Implements: ADR-018 · Status: Living · Updated: 2026-06-15
Once a goals/*.lean file exists at a PR’s base ref, the PR may not modify, delete, rename, or typechange it. Creation (A, and the new side of C*) is the only legitimate write. Goal records (goals/*.aisp) are out of scope — they change legitimately and Gate B recomputes their statement shas from the pinned .lean.
A D goals/<id>.lean is allowed iff both hold in the PR’s own tree:
<id> is recorded in an archive manifest — packages/unsorry-archive-*/archive-manifest.json, in its goals[].goal list; andpackages/<block>/goals/<id>.lean is byte-identical to the deleted statement at the base ref.This is the only way a pinned statement may leave the active tree: it relocates, unchanged, into a frozen archive block (validated as a trust boundary by ADR-041 §4–5). The exemption is delete-only — modify/rename/typechange always stay rejected, since none can carry a preserved copy out of the tree. A delete with no manifest entry, or one whose archived statement differs from history, stays rejected (the tampering guard: an attacker cannot ship a weakened archived statement, because (2) compares against the base ref, which a PR cannot rewrite).

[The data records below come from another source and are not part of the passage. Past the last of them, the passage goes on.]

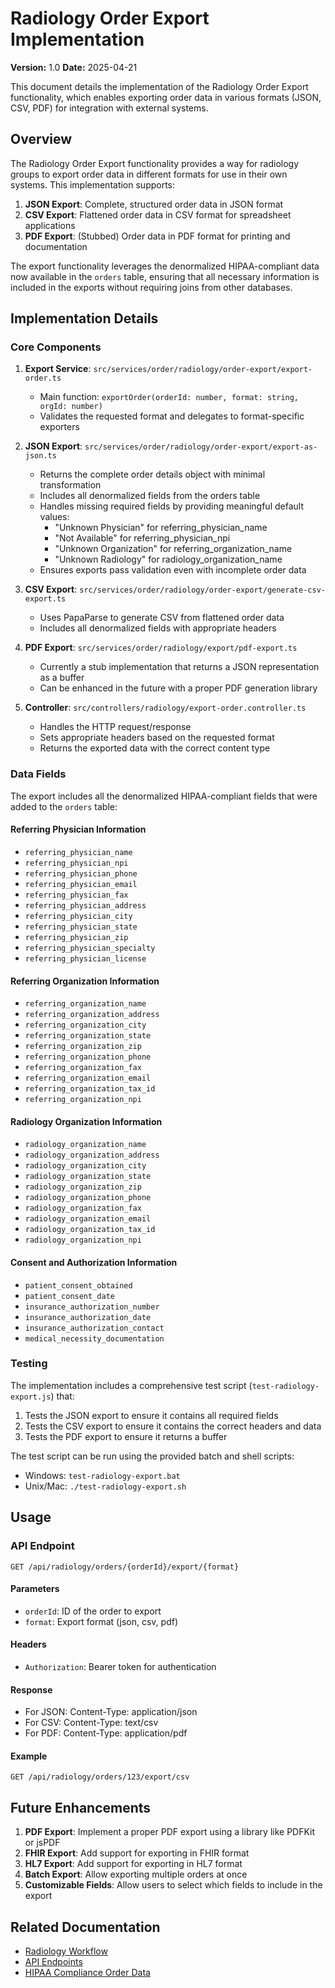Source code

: # Radiology Order Export Implementation

**Version:** 1.0
**Date:** 2025-04-21

This document details the implementation of the Radiology Order Export functionality, which enables exporting order data in various formats (JSON, CSV, PDF) for integration with external systems.

## Overview

The Radiology Order Export functionality provides a way for radiology groups to export order data in different formats for use in their own systems. This implementation supports:

1. **JSON Export**: Complete, structured order data in JSON format
2. **CSV Export**: Flattened order data in CSV format for spreadsheet applications
3. **PDF Export**: (Stubbed) Order data in PDF format for printing and documentation

The export functionality leverages the denormalized HIPAA-compliant data now available in the `orders` table, ensuring that all necessary information is included in the exports without requiring joins from other databases.

## Implementation Details

### Core Components

1. **Export Service**: `src/services/order/radiology/order-export/export-order.ts`
   - Main function: `exportOrder(orderId: number, format: string, orgId: number)`
   - Validates the requested format and delegates to format-specific exporters

2. **JSON Export**: `src/services/order/radiology/order-export/export-as-json.ts`
   - Returns the complete order details object with minimal transformation
   - Includes all denormalized fields from the orders table
   - Handles missing required fields by providing meaningful default values:
     - "Unknown Physician" for referring_physician_name
     - "Not Available" for referring_physician_npi
     - "Unknown Organization" for referring_organization_name
     - "Unknown Radiology" for radiology_organization_name
   - Ensures exports pass validation even with incomplete order data

3. **CSV Export**: `src/services/order/radiology/order-export/generate-csv-export.ts`
   - Uses PapaParse to generate CSV from flattened order data
   - Includes all denormalized fields with appropriate headers

4. **PDF Export**: `src/services/order/radiology/export/pdf-export.ts`
   - Currently a stub implementation that returns a JSON representation as a buffer
   - Can be enhanced in the future with a proper PDF generation library

5. **Controller**: `src/controllers/radiology/export-order.controller.ts`
   - Handles the HTTP request/response
   - Sets appropriate headers based on the requested format
   - Returns the exported data with the correct content type

### Data Fields

The export includes all the denormalized HIPAA-compliant fields that were added to the `orders` table:

#### Referring Physician Information
- `referring_physician_name`
- `referring_physician_npi`
- `referring_physician_phone`
- `referring_physician_email`
- `referring_physician_fax`
- `referring_physician_address`
- `referring_physician_city`
- `referring_physician_state`
- `referring_physician_zip`
- `referring_physician_specialty`
- `referring_physician_license`

#### Referring Organization Information
- `referring_organization_name`
- `referring_organization_address`
- `referring_organization_city`
- `referring_organization_state`
- `referring_organization_zip`
- `referring_organization_phone`
- `referring_organization_fax`
- `referring_organization_email`
- `referring_organization_tax_id`
- `referring_organization_npi`

#### Radiology Organization Information
- `radiology_organization_name`
- `radiology_organization_address`
- `radiology_organization_city`
- `radiology_organization_state`
- `radiology_organization_zip`
- `radiology_organization_phone`
- `radiology_organization_fax`
- `radiology_organization_email`
- `radiology_organization_tax_id`
- `radiology_organization_npi`

#### Consent and Authorization Information
- `patient_consent_obtained`
- `patient_consent_date`
- `insurance_authorization_number`
- `insurance_authorization_date`
- `insurance_authorization_contact`
- `medical_necessity_documentation`

### Testing

The implementation includes a comprehensive test script (`test-radiology-export.js`) that:

1. Tests the JSON export to ensure it contains all required fields
2. Tests the CSV export to ensure it contains the correct headers and data
3. Tests the PDF export to ensure it returns a buffer

The test script can be run using the provided batch and shell scripts:
- Windows: `test-radiology-export.bat`
- Unix/Mac: `./test-radiology-export.sh`

## Usage

### API Endpoint

```
GET /api/radiology/orders/{orderId}/export/{format}
```

#### Parameters
- `orderId`: ID of the order to export
- `format`: Export format (json, csv, pdf)

#### Headers
- `Authorization`: Bearer token for authentication

#### Response
- For JSON: Content-Type: application/json
- For CSV: Content-Type: text/csv
- For PDF: Content-Type: application/pdf

#### Example
```
GET /api/radiology/orders/123/export/csv
```

## Future Enhancements

1. **PDF Export**: Implement a proper PDF export using a library like PDFKit or jsPDF
2. **FHIR Export**: Add support for exporting in FHIR format
3. **HL7 Export**: Add support for exporting in HL7 format
4. **Batch Export**: Allow exporting multiple orders at once
5. **Customizable Fields**: Allow users to select which fields to include in the export

## Related Documentation

- [Radiology Workflow](../radiology_workflow.md)
- [API Endpoints](../api_endpoints.md)
- [HIPAA Compliance Order Data](./hipaa_compliance_order_data.md)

tools/gate_a/check_goal_immutability.py:
violations(lines) over git diff --name-status output: rejects M/D/T on a pinned path and R* whose old side is pinned (the new side is creation);archive_retired(found, archived_blocks, statement_preserved) partitions structural violations into still-rejected vs exempt archive retirements, given a goal-id→block map and a byte-identity predicate;--base <sha> [--repo <dir>] runs git diff --name-status <base>...HEAD -- goals/, then resolves archive manifests at HEAD and the base-ref/archived statement bytes from git to apply the exemption; exit 0 clean (allowed retirements printed as informational) · 1 violations (each printed, plus a ::error:: explaining the new-goal-id rule and the archive exception) · 2 git/usage error.gate-a.yml invokes it immediately after checkout (before the build — fail fast), under detect.lean == 'true' && pull_request. The detect filter includes goals/**/*.lean, so any change to a pinned file forces the full gate; checkout uses fetch-depth: 0, so the base ref is always present.

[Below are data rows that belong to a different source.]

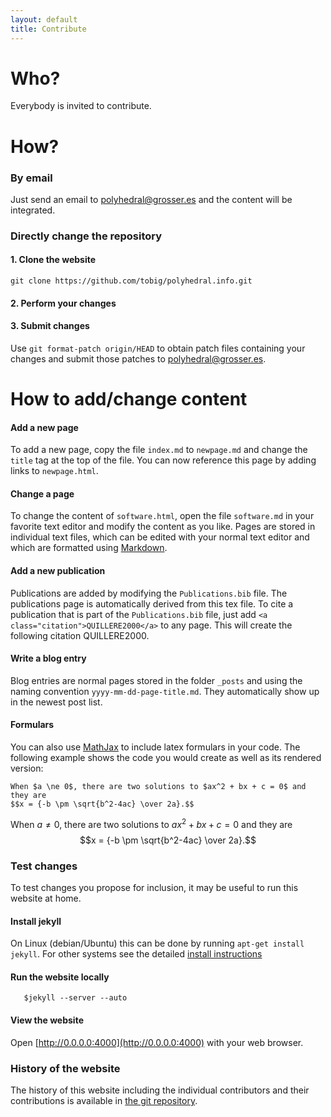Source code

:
```yaml
---
layout: default
title: Contribute
---
```


Who?
====

Everybody is invited to contribute.

How?
====

### By email

Just send an email to [polyhedral@grosser.es](mailto:polyhedral@grosser.es) and the
content will be integrated.

### Directly change the repository

#### 1. Clone the website

	git clone https://github.com/tobig/polyhedral.info.git

#### 2. Perform your changes


#### 3. Submit changes

Use `git format-patch origin/HEAD` to obtain patch files containing your changes and
submit those patches to [polyhedral@grosser.es](mailto:polyhedral@grosser.es).


How to add/change content
=================================

#### Add a new page

To add a new page, copy the file `index.md` to `newpage.md` and change the
`title` tag at the top of the file. You can now reference this page by
adding links to `newpage.html`.

#### Change a page

To change the content of `software.html`, open the file `software.md` in your
favorite text editor and modify the content as you like. Pages  are stored in
individual text files, which can be edited with your normal text editor and
which are formatted using [Markdown](http://kramdown.gettalong.org/quickref.html).

#### Add a new publication

Publications are added by modifying the `Publications.bib` file. The publications
page is automatically derived from this tex file. To cite a publication that is part
of the `Publications.bib` file, just add `<a class="citation">QUILLERE2000</a>`
to any page. This will create the following citation <a class="citation">QUILLERE2000</a>.

#### Write a blog entry

Blog entries are normal pages stored in the folder `_posts` and using the
naming convention `yyyy-mm-dd-page-title.md`. They automatically show up in the
newest post list.


#### Formulars
You can also use [MathJax](http://www.mathjax.org) to include latex formulars in your code. The following example shows the code you would create as well as
its rendered version:

	When $a \ne 0$, there are two solutions to $ax^2 + bx + c = 0$ and they are
	$$x = {-b \pm \sqrt{b^2-4ac} \over 2a}.$$

When $a \ne 0$, there are two solutions to $ax^2 + bx + c = 0$ and they are
$$x = {-b \pm \sqrt{b^2-4ac} \over 2a}.$$

### Test changes

To test changes you propose for inclusion, it may be useful to run this
website at home. 

#### Install jekyll

On Linux (debian/Ubuntu) this can be done by running `apt-get install jekyll`. For other systems see the detailed [install instructions](https://help.github.com/articles/using-jekyll-with-pages)

#### Run the website locally

       $jekyll --server --auto

#### View the website

Open [http://0.0.0.0:4000](http://0.0.0.0:4000) with your web browser.

### History of the website

The history of this website including the individual contributors
and their contributions is available in <a
href="https://github.com/tobig/polyhedral.info/commits/gh-pages"> the
git repository</a>.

A wrong statement is never edited: seed a new goal id with the corrected statement and abandon the old goal (demote below τ_v, or leave unclaimed). Deliberate friction — an editable statement history is precisely the #190 tampering surface.
tools/gate_a/tests/test_check_goal_immutability.py: M/D/T/R rejected on pinned paths; A and C* allowed; .aisp edits allowed; non-goal paths ignored; mixed diffs report only violations; CLI integration against a real temporary git repository (creation → exit 0, tamper → exit 1 naming the file).

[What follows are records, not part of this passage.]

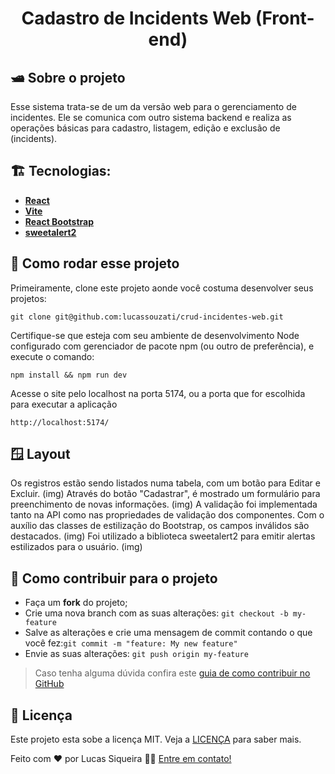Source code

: <h1 align="center">
    Cadastro de Incidents Web (Front-end)
</h1>

## 🛥️ Sobre o projeto
Esse sistema trata-se de um da versão web para o gerenciamento de incidentes. Ele se comunica com outro sistema backend e realiza as operações básicas para cadastro, listagem, edição e exclusão de (incidents). 

## 🏗️ Tecnologias:
- **[React](https://pt-br.reactjs.org/)**
- **[Vite](https://vitejs.dev/)**
- **[React Bootstrap](https://react-bootstrap.github.io/)**
- **[sweetalert2](https://sweetalert2.github.io/)**

## 🚀 Como rodar esse projeto
Primeiramente, clone este projeto aonde você costuma desenvolver seus projetos:
```
git clone git@github.com:lucassouzati/crud-incidentes-web.git
```
Certifique-se que esteja com seu ambiente de desenvolvimento Node configurado com gerenciador de pacote npm (ou outro de preferência), e execute o comando:
```
npm install && npm run dev
```
Acesse o site pelo localhost na porta 5174, ou a porta que for escolhida para executar a aplicação
```
http://localhost:5174/
```
## 🪟 Layout
Os registros estão sendo listados numa tabela, com um botão para Editar e Excluir. 
(img)
Através do botão "Cadastrar", é mostrado um formulário para preenchimento de novas informações. 
(img)
A validação foi implementada tanto na API como nas propriedades de validação dos componentes. Com o auxílio das classes de estilização do Bootstrap, os campos inválidos são destacados.
(img)
Foi utilizado a biblioteca sweetalert2 para emitir alertas estilizados para o usuário.
(img)


## 🤔 Como contribuir para o projeto

- Faça um **fork** do projeto;
- Crie uma nova branch com as suas alterações: `git checkout -b my-feature`
- Salve as alterações e crie uma mensagem de commit contando o que você fez:`git commit -m "feature: My new feature"`
- Envie as suas alterações: `git push origin my-feature`

> Caso tenha alguma dúvida confira este [guia de como contribuir no GitHub](https://github.com/firstcontributions/first-contributions)

## 📝 Licença

Este projeto esta sobe a licença MIT. Veja a [LICENÇA](https://opensource.org/licenses/MIT) para saber mais.

Feito com ❤️ por Lucas Siqueira 👋🏽 [Entre em contato!](https://www.linkedin.com/in/lucas-de-souza-siqueira-a6469952/)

Archive-retirement coverage: archive_retired exempts a delete recorded in a manifest with a preserved statement, rejects a delete not in any manifest, rejects a delete whose archived statement differs, never exempts modify/rename/typechange, and partitions mixed input entry-by-entry; CLI integration — retirement with a byte-identical archived copy listed in the manifest → exit 0; archived statement altered → exit 1; not listed in the manifest → exit 1.
Red-team proof: round 003 (docs/metrics/gate-a-redteam-003.md) — a real adversarial PR replaying the #190 attack (consistent weakening of a proved goal across .lean, record sha, index entry, and proof) must go red on this step.